Considera Gigio Donnarumma il suo erede: ci sono molte affinità elettive fra di voi?
«Innanzitutto il nome, Gianluigi non è certo un nome comune, in più l’assonanza Gigio e Gigi. Tutti e due abbiamo debuttato minorenni in Serie A e poi ci unisce la capacità di saper stare sui palcoscenici più prestigiosi con quella forza e quella concentrazione che ti dà la forza per superare i momenti più delicati uscendone sempre da protagonisti. Gigio è un ragazzo che ha del buono dentro e forse rispetto a me è più tranquillo, io almeno fino ai 24-25 anni ero molto esuberante, uno spaccone. Era anche una forma di difesa verso quel “nonnismo” che allora imperava nello spogliatoio».
Il Gigi che ama le favole e le sfide Davide contro Golia, decise di chiudere al Parma invece di tentare di vincere l’agognata Champions con l’Atalanta di Gian Piero Gasperini che lo aveva implorato di andare a Bergamo.
«Ringrazio ancora Gasperini ma se non sono andato all’Atalanta è perché non potevo tradire l’amicizia di Andrea Agnelli e di tutti quelli che alla Juventus hanno condiviso con me vent’anni di vita. A Parma è stata una favola in cui è mancato il lieto fine e l’unico vero rammarico della mia carriera è non aver chiuso con la promozione in Serie A. È un rimpianto, come non aver vinto la Champions, ma da quando sono padre ho imparato a dare una lettura diversa delle sconfitte: forse, penso, la vita mi vuole riservare ancora cose più belle e successi ancora più importanti da trasferire un giorno ai miei figli…».
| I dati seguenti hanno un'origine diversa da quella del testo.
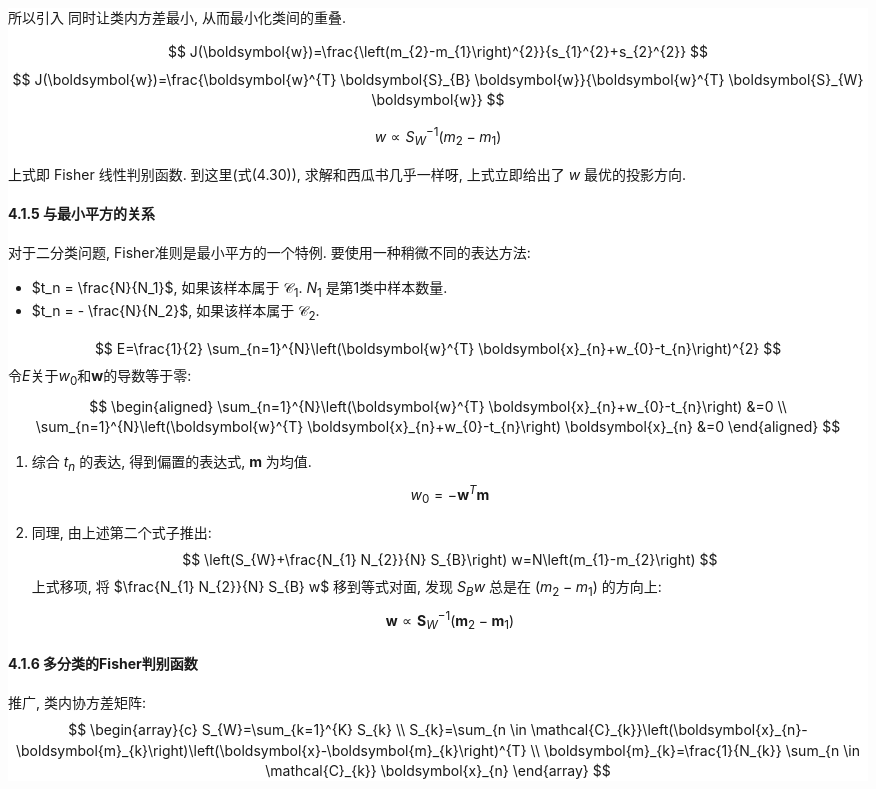   所以引入 同时让类内方差最小, 从而最小化类间的重叠.

$$
J(\boldsymbol{w})=\frac{\left(m_{2}-m_{1}\right)^{2}}{s_{1}^{2}+s_{2}^{2}}
$$
$$
J(\boldsymbol{w})=\frac{\boldsymbol{w}^{T} \boldsymbol{S}_{B} \boldsymbol{w}}{\boldsymbol{w}^{T} \boldsymbol{S}_{W} \boldsymbol{w}}
$$

$$
w \propto S_{W}^{-1}\left(m_{2}-m_{1}\right)
$$

上式即 Fisher 线性判别函数. 到这里(式(4.30)), 求解和西瓜书几乎一样呀, 上式立即给出了 $w$ 最优的投影方向.



#### 4.1.5 与最小平方的关系

对于二分类问题, Fisher准则是最小平方的一个特例. 要使用一种稍微不同的表达方法:

+ $t_n = \frac{N}{N_1}$, 如果该样本属于 $\mathcal{C}_1$. $N_1$ 是第1类中样本数量.
+ $t_n = - \frac{N}{N_2}$, 如果该样本属于 $\mathcal{C}_2$.

$$
E=\frac{1}{2} \sum_{n=1}^{N}\left(\boldsymbol{w}^{T} \boldsymbol{x}_{n}+w_{0}-t_{n}\right)^{2}
$$
令$E$关于$w_0$和$\boldsymbol{w}$的导数等于零:
$$
\begin{aligned}
\sum_{n=1}^{N}\left(\boldsymbol{w}^{T} \boldsymbol{x}_{n}+w_{0}-t_{n}\right) &=0 \\
\sum_{n=1}^{N}\left(\boldsymbol{w}^{T} \boldsymbol{x}_{n}+w_{0}-t_{n}\right) \boldsymbol{x}_{n} &=0
\end{aligned}
$$
1. 综合 $t_n$ 的表达, 得到偏置的表达式, $\boldsymbol{m}$ 为均值.
   $$
   w_{0}=-\boldsymbol{w}^{T} \boldsymbol{m}
   $$

2. 同理, 由上述第二个式子推出:
   $$
   \left(S_{W}+\frac{N_{1} N_{2}}{N} S_{B}\right) w=N\left(m_{1}-m_{2}\right)
   $$
   上式移项, 将 $\frac{N_{1} N_{2}}{N} S_{B} w$ 移到等式对面, 发现 $S_B w$ 总是在 $(m_2 - m_1)$ 的方向上:
   $$
   \boldsymbol{w} \propto \boldsymbol{S}_{W}^{-1}\left(\boldsymbol{m}_{2}-\boldsymbol{m}_{1}\right)
   $$



#### 4.1.6 多分类的Fisher判别函数

推广, 类内协方差矩阵:
$$
\begin{array}{c}
S_{W}=\sum_{k=1}^{K} S_{k} \\
S_{k}=\sum_{n \in \mathcal{C}_{k}}\left(\boldsymbol{x}_{n}-\boldsymbol{m}_{k}\right)\left(\boldsymbol{x}-\boldsymbol{m}_{k}\right)^{T} \\
\boldsymbol{m}_{k}=\frac{1}{N_{k}} \sum_{n \in \mathcal{C}_{k}} \boldsymbol{x}_{n}
\end{array}
$$
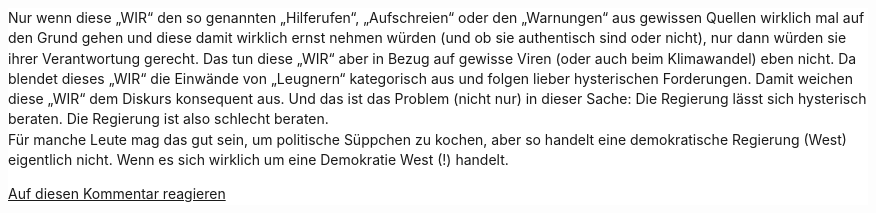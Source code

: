 Nur wenn diese „WIR“ den so genannten „Hilferufen“, „Aufschreien“ oder den „Warnungen“ aus gewissen Quellen wirklich mal auf den Grund gehen und diese damit wirklich ernst nehmen würden (und ob sie authentisch sind oder nicht), nur dann würden sie ihrer Verantwortung gerecht. Das tun diese „WIR“ aber in Bezug auf gewisse Viren (oder auch beim Klimawandel) eben nicht. Da blendet dieses „WIR“ die Einwände von „Leugnern“ kategorisch aus und folgen lieber hysterischen Forderungen. Damit weichen diese „WIR“ dem Diskurs konsequent aus. Und das ist das Problem (nicht nur) in dieser Sache: Die Regierung lässt sich hysterisch beraten. Die Regierung ist also schlecht beraten.<br>
Für manche Leute mag das gut sein, um politische Süppchen zu kochen, aber so handelt eine demokratische Regierung (West) eigentlich nicht. Wenn es sich wirklich um eine Demokratie West (!) handelt.

<a rel="nofollow" class="comment-reply-link" href="#comment-110788" data-commentid="110788" data-postid="13363" data-belowelement="comment-110788" data-respondelement="respond" data-replyto="Antworte auf Thomas" aria-label="Antworte auf Thomas">Auf diesen Kommentar reagieren</a> 


</li>
</ul>
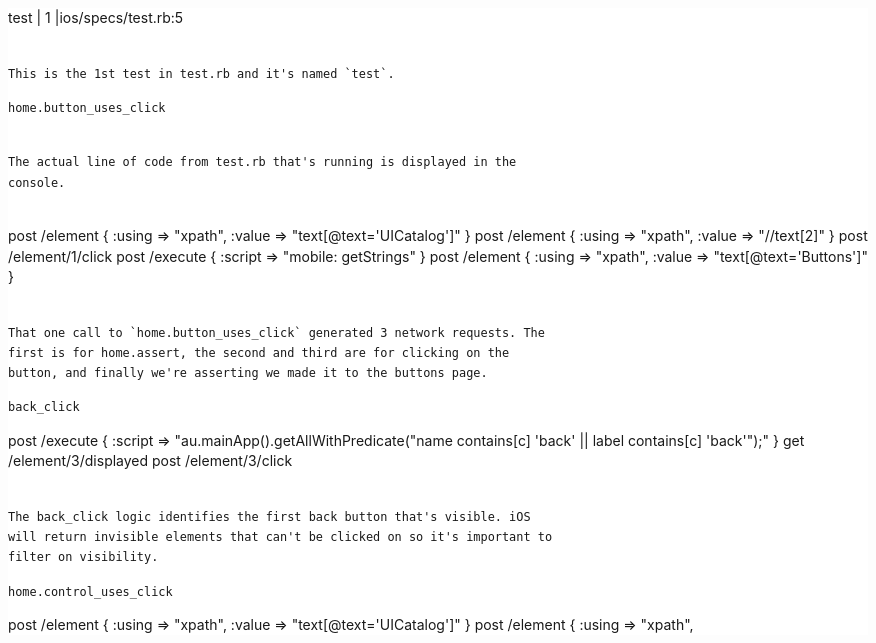 test | 1 |ios/specs/test.rb:5
```

This is the 1st test in test.rb and it's named `test`.

```
    home.button_uses_click
```

The actual line of code from test.rb that's running is displayed in the
console.


```
post /element
{
    :using =&gt; "xpath",
    :value =&gt; "text[@text='UICatalog']"
}
post /element
{
    :using =&gt; "xpath",
    :value =&gt; "//text[2]"
}
post /element/1/click
post /execute
{
    :script =&gt; "mobile: getStrings"
}
post /element
{
    :using =&gt; "xpath",
    :value =&gt; "text[@text='Buttons']"
}
```

That one call to `home.button_uses_click` generated 3 network requests. The
first is for home.assert, the second and third are for clicking on the
button, and finally we're asserting we made it to the buttons page.

```
    back_click
post /execute
{
    :script =&gt; "au.mainApp().getAllWithPredicate(\"name contains[c] 'back' || label contains[c] 'back'\");"
}
get /element/3/displayed
post /element/3/click
```

The back_click logic identifies the first back button that's visible. iOS
will return invisible elements that can't be clicked on so it's important to
filter on visibility.

```
    home.control_uses_click
post /element
{
    :using =&gt; "xpath",
    :value =&gt; "text[@text='UICatalog']"
}
post /element
{
    :using =&gt; "xpath",

[npm]:      https://www.npmjs.org/
[rubygems]: http://rubygems.org/
[rvm]:      http://rvm.io/
[ruby]:     https://www.ruby-lang.org/en/
[appium]:         http://appium.io
[appium_lib]:     https://github.com/appium/ruby_lib
[appium_console]: https://github.com/appium/ruby_console
[json]:           https://code.google.com/p/selenium/wiki/JsonWireProtocol
[appium_lib]: https://github.com/appium/ruby_lib/tree/master/docs
[bindings]:   https://code.google.com/p/selenium/wiki/RubyBindings
[page]:       https://code.google.com/p/selenium/wiki/PageObjects
[rake]:       http://rake.rubyforge.org/
[jenkins]:  http://jenkins-ci.org/
[plugins]:  https://wiki.jenkins-ci.org/display/JENKINS/Plugins
[flaky]:    https://github.com/appium/flaky
[screen]:   https://github.com/appium/screen_recording
[tutorial]: https://saucelabs.com/appium/tutorial
[sauce]:  http://saucelabs.com/
[github]: https://github.com/
[appium]: https://github.com/appium/appium/tree/master/docs
[wwdc]:   https://developer.apple.com/wwdc/videos/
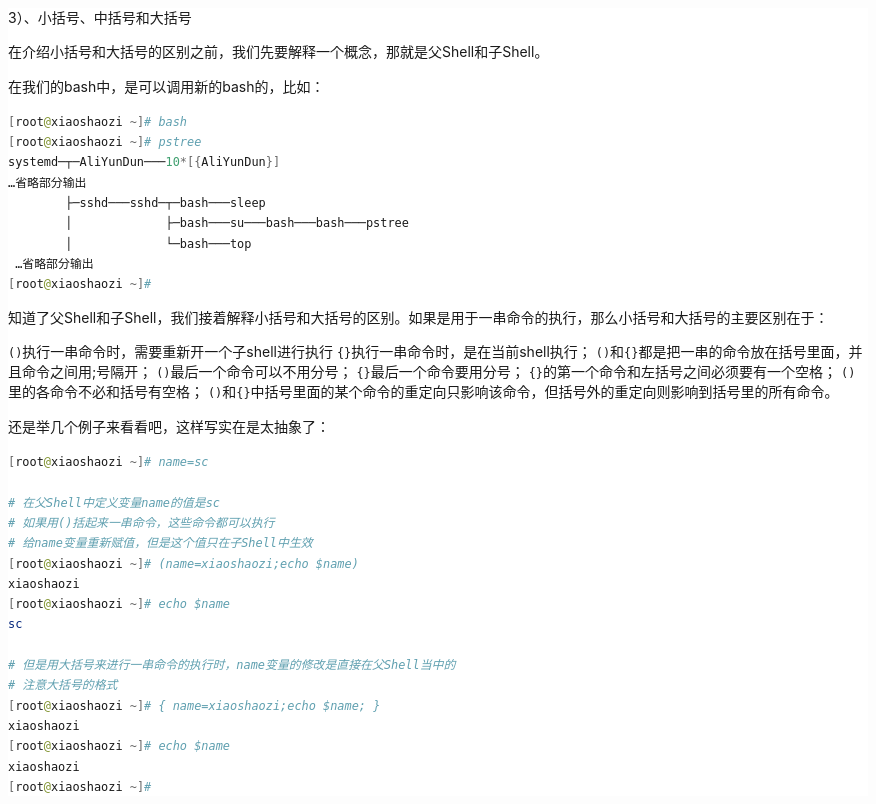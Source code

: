 3）、小括号、中括号和大括号

在介绍小括号和大括号的区别之前，我们先要解释一个概念，那就是父Shell和子Shell。

在我们的bash中，是可以调用新的bash的，比如：

```powershell
[root@xiaoshaozi ~]# bash
[root@xiaoshaozi ~]# pstree
systemd─┬─AliYunDun───10*[{AliYunDun}]
…省略部分输出
        ├─sshd───sshd─┬─bash───sleep
        │             ├─bash───su───bash───bash───pstree
        │             └─bash───top
 …省略部分输出
[root@xiaoshaozi ~]# 
```

知道了父Shell和子Shell，我们接着解释小括号和大括号的区别。如果是用于一串命令的执行，那么小括号和大括号的主要区别在于：

`()`执行一串命令时，需要重新开一个子shell进行执行
`{}`执行一串命令时，是在当前shell执行；
`()`和`{}`都是把一串的命令放在括号里面，并且命令之间用;号隔开；
`()`最后一个命令可以不用分号；
`{}`最后一个命令要用分号；
`{}`的第一个命令和左括号之间必须要有一个空格；
`()`里的各命令不必和括号有空格；
`()`和`{}`中括号里面的某个命令的重定向只影响该命令，但括号外的重定向则影响到括号里的所有命令。

还是举几个例子来看看吧，这样写实在是太抽象了：



```powershell
[root@xiaoshaozi ~]# name=sc

# 在父Shell中定义变量name的值是sc
# 如果用()括起来一串命令，这些命令都可以执行
# 给name变量重新赋值，但是这个值只在子Shell中生效
[root@xiaoshaozi ~]# (name=xiaoshaozi;echo $name)
xiaoshaozi
[root@xiaoshaozi ~]# echo $name
sc

# 但是用大括号来进行一串命令的执行时，name变量的修改是直接在父Shell当中的
# 注意大括号的格式
[root@xiaoshaozi ~]# { name=xiaoshaozi;echo $name; }
xiaoshaozi
[root@xiaoshaozi ~]# echo $name
xiaoshaozi
[root@xiaoshaozi ~]# 

```
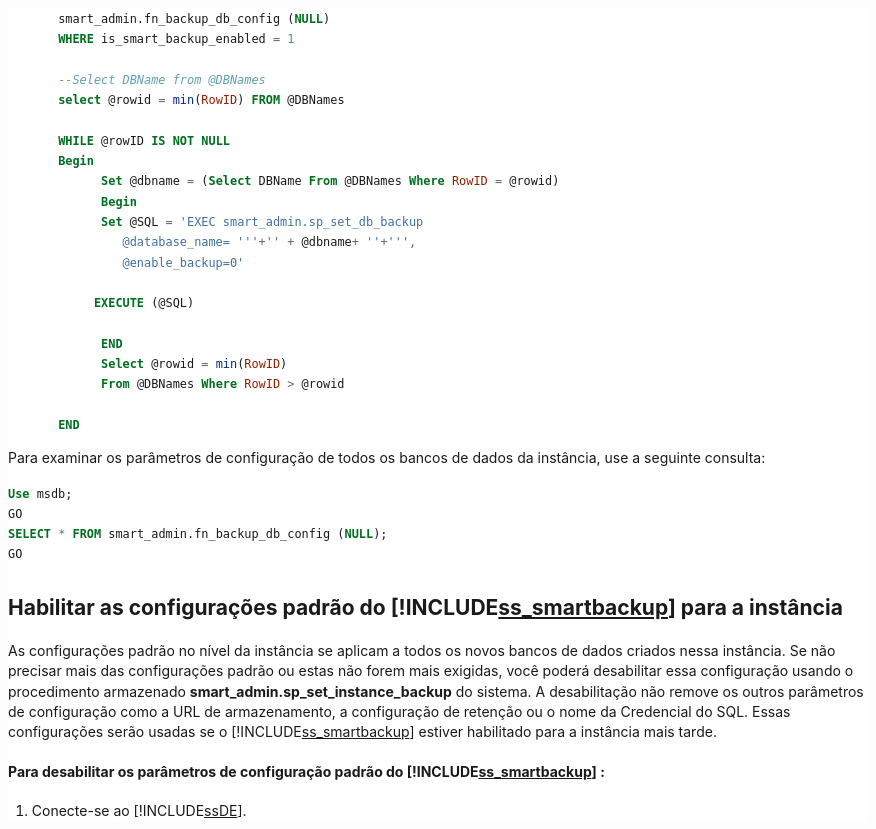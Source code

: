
 ```sql
       smart_admin.fn_backup_db_config (NULL)  
       WHERE is_smart_backup_enabled = 1  
  
       --Select DBName from @DBNames 
       select @rowid = min(RowID) FROM @DBNames  
  
       WHILE @rowID IS NOT NULL  
       Begin
             Set @dbname = (Select DBName From @DBNames Where RowID = @rowid)  
             Begin  
             Set @SQL = 'EXEC smart_admin.sp_set_db_backup    
                @database_name= '''+'' + @dbname+ ''+''',   
                @enable_backup=0'  
  
            EXECUTE (@SQL)  
  
             END  
             Select @rowid = min(RowID)  
             From @DBNames Where RowID > @rowid  
  
       END
```  
  
 Para examinar os parâmetros de configuração de todos os bancos de dados da instância, use a seguinte consulta:  
  
```sql
Use msdb;  
GO  
SELECT * FROM smart_admin.fn_backup_db_config (NULL);  
GO
```  
  
##  <a name="disable-default-ss_smartbackup-settings-for-the-instance"></a><a name="InstanceDisable"></a> Habilitar as configurações padrão do [!INCLUDE[ss_smartbackup](../includes/ss-smartbackup-md.md)] para a instância  
 As configurações padrão no nível da instância se aplicam a todos os novos bancos de dados criados nessa instância.  Se não precisar mais das configurações padrão ou estas não forem mais exigidas, você poderá desabilitar essa configuração usando o procedimento armazenado **smart_admin.sp_set_instance_backup** do sistema. A desabilitação não remove os outros parâmetros de configuração como a URL de armazenamento, a configuração de retenção ou o nome da Credencial do SQL. Essas configurações serão usadas se o [!INCLUDE[ss_smartbackup](../includes/ss-smartbackup-md.md)] estiver habilitado para a instância mais tarde.  
  
#### <a name="to-disable-ss_smartbackup-default-configuration-settings"></a>Para desabilitar os parâmetros de configuração padrão do [!INCLUDE[ss_smartbackup](../includes/ss-smartbackup-md.md)] :  
  
1.  Conecte-se ao [!INCLUDE[ssDE](../includes/ssde-md.md)].  
  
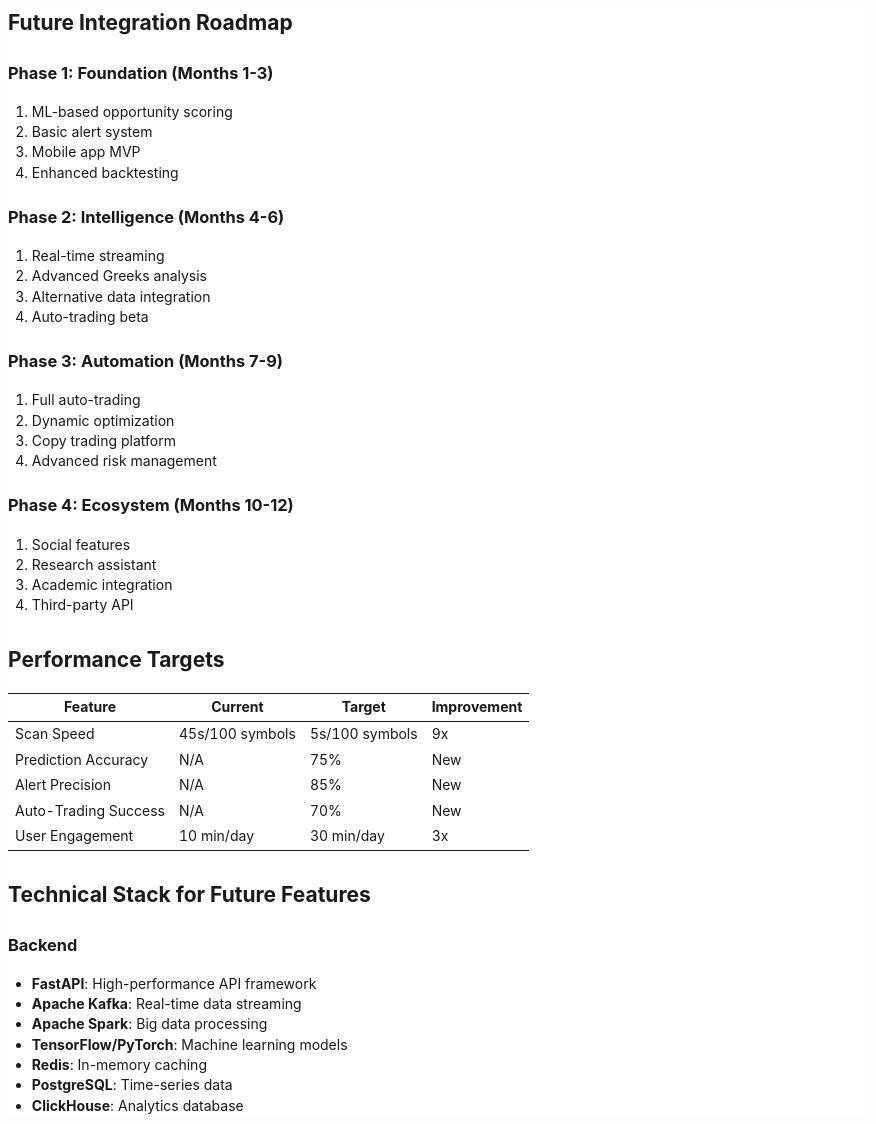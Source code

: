## Future Integration Roadmap

### Phase 1: Foundation (Months 1-3)
1. ML-based opportunity scoring
2. Basic alert system
3. Mobile app MVP
4. Enhanced backtesting

### Phase 2: Intelligence (Months 4-6)
1. Real-time streaming
2. Advanced Greeks analysis
3. Alternative data integration
4. Auto-trading beta

### Phase 3: Automation (Months 7-9)
1. Full auto-trading
2. Dynamic optimization
3. Copy trading platform
4. Advanced risk management

### Phase 4: Ecosystem (Months 10-12)
1. Social features
2. Research assistant
3. Academic integration
4. Third-party API

## Performance Targets

| Feature | Current | Target | Improvement |
|---------|---------|--------|-------------|
| Scan Speed | 45s/100 symbols | 5s/100 symbols | 9x |
| Prediction Accuracy | N/A | 75% | New |
| Alert Precision | N/A | 85% | New |
| Auto-Trading Success | N/A | 70% | New |
| User Engagement | 10 min/day | 30 min/day | 3x |

## Technical Stack for Future Features

### Backend
- **FastAPI**: High-performance API framework
- **Apache Kafka**: Real-time data streaming
- **Apache Spark**: Big data processing
- **TensorFlow/PyTorch**: Machine learning models
- **Redis**: In-memory caching
- **PostgreSQL**: Time-series data
- **ClickHouse**: Analytics database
Tipo centrare traguardi importanti da dirigente della Nazionale interpretando al meglio il ruolo che fu di Gigi Riva e Gianluca Vialli. Cosa gli hanno trasmesso questi due eroi esemplari del calcio azzurro?
«Gigi Riva, con il suo carisma, mi ha insegnato ad essere una persona credibile e autorevole senza necessariamente perdermi in mille parole. Luca è stato un ragazzo che ha fatto un percorso straordinario, è partito dagli anni folli e spensierati della Samp per diventare un leader alla Juventus e poi un simbolo del Chelsea. Vialli era una uomo profondo, di un livello culturale superiore, con una capacità di analisi e di pensiero che nel mondo del calcio di oggi ritrovo in quei rari ragazzi di ieri come Paolo Maldini, Giorgio Chiellini, Alessandro Del Piero…».
Di Buffon è stato detto e scritto di tutto di più, compreso che, come papa Francesco, è “l’uomo degli abbracci”.
«Innanzitutto sto pregando per papa Francesco perché possa guarire al più presto. Vorrei tanto abbracciarlo ancora.. - dice emozionato - . Io abbraccio tanto perché mi piace stare bene con gli altri, perché ho imparato che la nostra felicità dipende molto da quella delle persone che ci circondano, altrimenti l’esistenza sarebbe inutilmente vuota. Non sono un santo, ho sbagliato e pagato sempre in prima persona, ma è anche per questo che oggi posso abbracciare chi mi viene incontro con la coscienza a posto. L’abbraccio per me è il ponte per costruire grandi e piccoli legami con gli altri, una traccia di fratellanza e la possibilità di lasciare un piccolo seme di bellezza».